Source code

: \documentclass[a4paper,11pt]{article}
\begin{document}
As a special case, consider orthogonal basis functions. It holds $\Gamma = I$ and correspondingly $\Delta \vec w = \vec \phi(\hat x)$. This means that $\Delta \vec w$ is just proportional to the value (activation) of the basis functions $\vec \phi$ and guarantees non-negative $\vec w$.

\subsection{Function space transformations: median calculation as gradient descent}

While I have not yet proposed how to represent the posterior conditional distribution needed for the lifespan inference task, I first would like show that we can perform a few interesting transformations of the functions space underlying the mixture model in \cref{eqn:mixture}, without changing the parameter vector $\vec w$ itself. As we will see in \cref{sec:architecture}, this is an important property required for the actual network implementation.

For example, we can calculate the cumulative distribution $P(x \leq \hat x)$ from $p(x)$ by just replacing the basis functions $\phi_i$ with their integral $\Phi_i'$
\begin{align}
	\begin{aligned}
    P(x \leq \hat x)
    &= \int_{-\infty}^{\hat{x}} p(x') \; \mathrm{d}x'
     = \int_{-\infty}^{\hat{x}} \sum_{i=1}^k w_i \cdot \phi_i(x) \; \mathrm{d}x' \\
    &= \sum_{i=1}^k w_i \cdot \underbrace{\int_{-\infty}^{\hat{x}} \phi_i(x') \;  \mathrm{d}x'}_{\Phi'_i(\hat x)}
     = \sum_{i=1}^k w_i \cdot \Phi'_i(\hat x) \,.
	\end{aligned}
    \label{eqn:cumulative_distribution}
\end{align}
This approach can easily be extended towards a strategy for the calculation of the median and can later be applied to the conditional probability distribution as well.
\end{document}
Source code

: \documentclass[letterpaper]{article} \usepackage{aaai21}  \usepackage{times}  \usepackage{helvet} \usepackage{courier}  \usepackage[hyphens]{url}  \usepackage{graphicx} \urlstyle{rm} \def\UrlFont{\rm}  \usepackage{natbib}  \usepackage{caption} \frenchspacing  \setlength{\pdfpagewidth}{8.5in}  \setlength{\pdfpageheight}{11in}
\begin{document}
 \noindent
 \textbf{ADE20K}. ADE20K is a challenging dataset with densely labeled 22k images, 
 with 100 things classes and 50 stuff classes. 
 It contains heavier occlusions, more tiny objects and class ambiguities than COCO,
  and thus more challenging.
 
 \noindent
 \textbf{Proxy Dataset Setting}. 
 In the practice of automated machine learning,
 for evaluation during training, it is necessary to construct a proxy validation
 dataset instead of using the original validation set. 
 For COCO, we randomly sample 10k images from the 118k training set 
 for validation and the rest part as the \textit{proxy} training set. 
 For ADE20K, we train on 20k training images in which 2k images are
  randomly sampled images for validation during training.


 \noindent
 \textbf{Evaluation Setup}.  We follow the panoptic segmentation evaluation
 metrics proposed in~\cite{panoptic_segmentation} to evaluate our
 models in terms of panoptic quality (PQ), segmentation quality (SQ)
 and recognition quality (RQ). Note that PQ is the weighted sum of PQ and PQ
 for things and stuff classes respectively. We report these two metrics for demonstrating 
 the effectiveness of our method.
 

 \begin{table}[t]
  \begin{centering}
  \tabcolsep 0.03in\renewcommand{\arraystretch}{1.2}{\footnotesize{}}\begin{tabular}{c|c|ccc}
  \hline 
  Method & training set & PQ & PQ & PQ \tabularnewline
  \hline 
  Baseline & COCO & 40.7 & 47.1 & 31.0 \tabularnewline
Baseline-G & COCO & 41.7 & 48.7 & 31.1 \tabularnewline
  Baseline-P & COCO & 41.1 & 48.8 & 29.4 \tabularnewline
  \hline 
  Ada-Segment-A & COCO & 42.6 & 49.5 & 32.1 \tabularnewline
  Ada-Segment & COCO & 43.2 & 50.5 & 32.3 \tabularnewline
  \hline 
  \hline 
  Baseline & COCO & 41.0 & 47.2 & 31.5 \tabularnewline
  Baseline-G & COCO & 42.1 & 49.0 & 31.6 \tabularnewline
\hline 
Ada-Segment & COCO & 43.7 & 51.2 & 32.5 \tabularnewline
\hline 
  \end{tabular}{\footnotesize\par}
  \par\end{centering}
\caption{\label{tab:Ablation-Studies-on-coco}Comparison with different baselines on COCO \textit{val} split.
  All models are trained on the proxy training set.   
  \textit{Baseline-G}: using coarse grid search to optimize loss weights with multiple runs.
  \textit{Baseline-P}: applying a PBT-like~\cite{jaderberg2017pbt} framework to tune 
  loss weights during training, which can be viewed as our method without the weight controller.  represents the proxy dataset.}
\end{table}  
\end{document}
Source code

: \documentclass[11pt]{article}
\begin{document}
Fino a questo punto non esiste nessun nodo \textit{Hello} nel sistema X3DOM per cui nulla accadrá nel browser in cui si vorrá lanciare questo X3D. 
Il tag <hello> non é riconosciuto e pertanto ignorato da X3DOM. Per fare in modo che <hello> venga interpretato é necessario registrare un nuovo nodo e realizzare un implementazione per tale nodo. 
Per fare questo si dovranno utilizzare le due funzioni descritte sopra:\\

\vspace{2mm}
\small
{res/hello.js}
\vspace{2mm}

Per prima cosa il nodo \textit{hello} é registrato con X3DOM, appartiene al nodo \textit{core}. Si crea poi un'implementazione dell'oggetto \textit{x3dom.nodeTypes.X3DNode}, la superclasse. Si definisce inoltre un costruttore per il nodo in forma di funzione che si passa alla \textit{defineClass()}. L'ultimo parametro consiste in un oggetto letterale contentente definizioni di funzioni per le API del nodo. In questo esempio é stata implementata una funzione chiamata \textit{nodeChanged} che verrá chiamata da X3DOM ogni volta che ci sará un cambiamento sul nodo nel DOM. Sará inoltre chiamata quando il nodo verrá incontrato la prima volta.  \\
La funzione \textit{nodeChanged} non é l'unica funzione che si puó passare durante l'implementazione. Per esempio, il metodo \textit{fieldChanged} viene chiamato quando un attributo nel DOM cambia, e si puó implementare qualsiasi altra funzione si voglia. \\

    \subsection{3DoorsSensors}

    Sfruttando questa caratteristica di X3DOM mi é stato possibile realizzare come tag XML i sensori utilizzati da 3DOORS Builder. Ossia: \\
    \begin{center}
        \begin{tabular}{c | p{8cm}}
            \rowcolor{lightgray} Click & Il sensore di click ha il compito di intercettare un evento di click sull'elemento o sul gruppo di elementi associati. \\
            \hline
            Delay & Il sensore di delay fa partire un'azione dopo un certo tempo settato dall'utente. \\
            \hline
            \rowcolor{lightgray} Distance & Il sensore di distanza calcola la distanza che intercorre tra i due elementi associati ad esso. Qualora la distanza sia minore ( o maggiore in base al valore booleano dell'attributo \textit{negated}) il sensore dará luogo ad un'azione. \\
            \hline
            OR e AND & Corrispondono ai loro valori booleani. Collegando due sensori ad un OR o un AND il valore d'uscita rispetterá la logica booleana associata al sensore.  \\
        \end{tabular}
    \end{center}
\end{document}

--------------------

Extract every line from the records above that contains the word "quality".

 models in terms of panoptic quality (PQ), segmentation quality (SQ)
 and recognition quality (RQ). Note that PQ is the weighted sum of PQ and PQ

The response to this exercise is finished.